Right now, Halozyme is in phase 3 trials using its technology in combination with Celgene's cancer drug Abraxane. The two companies are trying to show that using their drugs together is a more effective way to treat pancreatic cancer, a devastating disease with a high mortality rate. The FDA has already granted Halozyme's experimental compound an orphan drug designation for this indication, so if all goes well, this company could soon be sitting on a gold mine.
Some analysts believe peak sales of Halozyme's compound could reach up to $1.5 billion in time. If so, the company's market cap of $1 billion could look small in retrospect, which means right now is a good time to buy this speculative stock at a discount.
I see a bright future for this company
Investors in New York-based Ophthotech (ISEE 3.70%), a biotech focused on diseases of the eye, have enjoyed a great run since this company first went public in 2013. The company's lead product candidate is called Fovista, and it's being developed as an add-on therapy for the treatment of wet age-related macular degeneration (AMD). Ophthotech is currently studying Fovista alongside a handful of blockbuster eye disease drugs like Novartis' Lucentis and Regeneron Pharmaceuticals' Eylea.
Mid-stage clinical trial results suggest Ophthotech has a real winner on its hands. Patients who used Fovista alongside Lucentis demonstrated a 10.6-letter improvement in vision on a standard eye chart. That's a substantial gain over the 6.5-letter improvement that patients who only used Lucentis on its own experienced. That data gave Novartis enough confidence in Ophthotech for it to sign a deal valued at up to $1 billion, plus a 30% royalty to secure rights to sell Fovista outside the U.S.
Ophthotech will report phase 3 results from its Fovista/Lucentis combination trial before the end this year, with data on the Fovista/Eylea trial expected in 2017. If everything goes according to plan, it's not hard to imagine Fovista becoming a widely used therapy in a market currently valued around $8 billion in global sales. That's a big market opportunity for a company with a sub-$2 billion market cap.

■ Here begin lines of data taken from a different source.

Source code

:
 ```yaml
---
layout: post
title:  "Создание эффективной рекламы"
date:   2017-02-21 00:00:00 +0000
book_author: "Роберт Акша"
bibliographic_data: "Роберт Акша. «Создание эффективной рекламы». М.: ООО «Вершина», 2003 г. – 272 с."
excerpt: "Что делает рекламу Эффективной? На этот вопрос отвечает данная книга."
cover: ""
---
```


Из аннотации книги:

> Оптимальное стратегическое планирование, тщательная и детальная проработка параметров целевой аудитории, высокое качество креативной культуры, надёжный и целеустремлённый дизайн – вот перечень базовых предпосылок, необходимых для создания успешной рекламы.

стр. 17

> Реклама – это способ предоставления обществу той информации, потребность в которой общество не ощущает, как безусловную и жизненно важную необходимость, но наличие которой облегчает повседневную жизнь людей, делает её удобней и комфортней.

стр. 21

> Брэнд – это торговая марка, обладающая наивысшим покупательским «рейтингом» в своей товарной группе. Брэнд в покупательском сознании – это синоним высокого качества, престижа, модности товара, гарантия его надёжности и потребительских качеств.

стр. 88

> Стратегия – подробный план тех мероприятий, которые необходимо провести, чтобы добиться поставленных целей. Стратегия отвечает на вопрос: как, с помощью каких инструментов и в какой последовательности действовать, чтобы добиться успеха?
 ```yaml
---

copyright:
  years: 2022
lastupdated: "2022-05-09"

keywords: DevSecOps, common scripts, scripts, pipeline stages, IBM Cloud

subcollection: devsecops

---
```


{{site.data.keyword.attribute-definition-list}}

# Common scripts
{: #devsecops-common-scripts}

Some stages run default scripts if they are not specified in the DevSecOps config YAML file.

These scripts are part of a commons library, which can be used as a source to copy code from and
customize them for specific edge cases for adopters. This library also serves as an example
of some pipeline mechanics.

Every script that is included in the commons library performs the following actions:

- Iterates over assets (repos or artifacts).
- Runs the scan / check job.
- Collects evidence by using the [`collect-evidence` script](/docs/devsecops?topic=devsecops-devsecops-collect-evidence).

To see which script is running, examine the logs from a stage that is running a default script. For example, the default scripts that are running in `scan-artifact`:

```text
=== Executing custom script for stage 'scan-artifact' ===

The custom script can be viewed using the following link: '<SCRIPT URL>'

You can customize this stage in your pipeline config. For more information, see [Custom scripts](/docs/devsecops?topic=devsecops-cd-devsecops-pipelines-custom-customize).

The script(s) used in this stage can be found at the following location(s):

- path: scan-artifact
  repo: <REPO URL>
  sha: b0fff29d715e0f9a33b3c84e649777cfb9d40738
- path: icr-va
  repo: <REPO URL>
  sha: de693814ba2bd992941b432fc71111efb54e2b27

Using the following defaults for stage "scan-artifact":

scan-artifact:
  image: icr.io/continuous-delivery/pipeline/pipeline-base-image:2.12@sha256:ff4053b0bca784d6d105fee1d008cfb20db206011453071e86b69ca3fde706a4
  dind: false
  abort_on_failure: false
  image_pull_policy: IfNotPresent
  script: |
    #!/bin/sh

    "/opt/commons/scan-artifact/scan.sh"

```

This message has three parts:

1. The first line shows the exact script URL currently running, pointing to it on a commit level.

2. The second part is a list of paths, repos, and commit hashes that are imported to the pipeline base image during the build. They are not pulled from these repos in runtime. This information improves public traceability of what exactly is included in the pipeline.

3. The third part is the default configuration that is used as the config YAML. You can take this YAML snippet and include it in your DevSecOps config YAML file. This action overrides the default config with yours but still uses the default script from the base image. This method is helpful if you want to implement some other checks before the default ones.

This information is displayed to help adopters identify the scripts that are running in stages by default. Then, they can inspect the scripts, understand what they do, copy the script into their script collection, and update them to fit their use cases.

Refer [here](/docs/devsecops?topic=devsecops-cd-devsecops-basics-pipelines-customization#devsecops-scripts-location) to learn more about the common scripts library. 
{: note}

Forget about stem cell research stocks for now
There's no doubt in my mind that stem cell research will continue to advance, and in a decade or two, it could transform healthcare as we know it. However, history suggests stem cell companies have been a terrible place to invest, so I'd recommend avoiding the entire sector for the time being. Investors who want in on the fastest-growing part of the healthcare sector are probably better off buying a handful of promising biotechs with a history of market success instead.